§ **What needs to be done**: Scan the entries below for "alkuun" and copy each line that holds it.

§ **Source texts of formatted documents**:

════════════════════

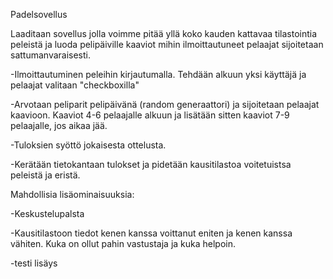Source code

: Padelsovellus

Laaditaan sovellus jolla voimme pitää yllä koko kauden kattavaa tilastointia peleistä ja luoda pelipäiville kaaviot mihin ilmoittautuneet pelaajat sijoitetaan sattumanvaraisesti.

-Ilmoittautuminen peleihin kirjautumalla. Tehdään alkuun yksi käyttäjä ja pelaajat valitaan "checkboxilla"

-Arvotaan peliparit pelipäivänä (random generaattori) ja sijoitetaan pelaajat kaavioon. Kaaviot 4-6 pelaajalle alkuun ja lisätään sitten kaaviot 7-9 pelaajalle, jos aikaa jää.

-Tuloksien syöttö jokaisesta ottelusta.

-Kerätään tietokantaan tulokset ja pidetään kausitilastoa voitetuistsa peleistä ja eristä.

Mahdollisia lisäominaisuuksia:

-Keskustelupalsta

-Kausitilastoon tiedot kenen kanssa voittanut eniten ja kenen kanssa vähiten. Kuka on ollut pahin vastustaja ja kuka helpoin.

-testi lisäys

════════════════════

§ **Completed exercise**:
-Ilmoittautuminen peleihin kirjautumalla. Tehdään alkuun yksi käyttäjä ja pelaajat valitaan "checkboxilla"
-Arvotaan peliparit pelipäivänä (random generaattori) ja sijoitetaan pelaajat kaavioon. Kaaviot 4-6 pelaajalle alkuun ja lisätään sitten kaaviot 7-9 pelaajalle, jos aikaa jää.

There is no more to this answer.